▶ EXERCISE AIM:
Retype verbatim the lines of the listing, from the very first through the line with "of the location.</span></span>".
(Beginning of EXCERPTED DATA)
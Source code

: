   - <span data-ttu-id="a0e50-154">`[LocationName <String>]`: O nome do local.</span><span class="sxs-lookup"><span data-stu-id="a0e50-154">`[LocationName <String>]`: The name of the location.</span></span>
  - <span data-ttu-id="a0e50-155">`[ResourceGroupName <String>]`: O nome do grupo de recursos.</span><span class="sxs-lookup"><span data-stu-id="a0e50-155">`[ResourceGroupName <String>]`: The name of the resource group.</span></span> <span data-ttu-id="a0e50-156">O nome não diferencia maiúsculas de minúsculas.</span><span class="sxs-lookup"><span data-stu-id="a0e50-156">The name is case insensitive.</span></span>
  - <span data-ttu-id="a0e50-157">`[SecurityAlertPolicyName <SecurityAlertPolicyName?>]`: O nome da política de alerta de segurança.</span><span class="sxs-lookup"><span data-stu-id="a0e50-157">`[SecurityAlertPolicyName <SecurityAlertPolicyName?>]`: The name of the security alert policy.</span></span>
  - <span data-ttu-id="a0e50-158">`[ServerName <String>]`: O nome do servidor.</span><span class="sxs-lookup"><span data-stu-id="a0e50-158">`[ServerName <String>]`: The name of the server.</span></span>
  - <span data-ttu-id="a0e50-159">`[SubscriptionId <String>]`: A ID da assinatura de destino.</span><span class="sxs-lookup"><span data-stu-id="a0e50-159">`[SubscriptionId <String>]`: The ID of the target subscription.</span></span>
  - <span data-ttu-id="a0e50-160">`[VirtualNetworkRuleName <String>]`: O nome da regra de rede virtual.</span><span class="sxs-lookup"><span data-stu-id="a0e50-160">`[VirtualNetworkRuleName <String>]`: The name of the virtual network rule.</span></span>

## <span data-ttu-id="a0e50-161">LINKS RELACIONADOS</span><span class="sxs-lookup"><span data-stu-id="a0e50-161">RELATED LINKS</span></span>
(End of EXCERPTED DATA)
▶ PROBLEM SOLUTION:
Source code

:   - <span data-ttu-id="a0e50-154">`[LocationName <String>]`: O nome do local.</span><span class="sxs-lookup"><span data-stu-id="a0e50-154">`[LocationName <String>]`: The name of the location.</span></span>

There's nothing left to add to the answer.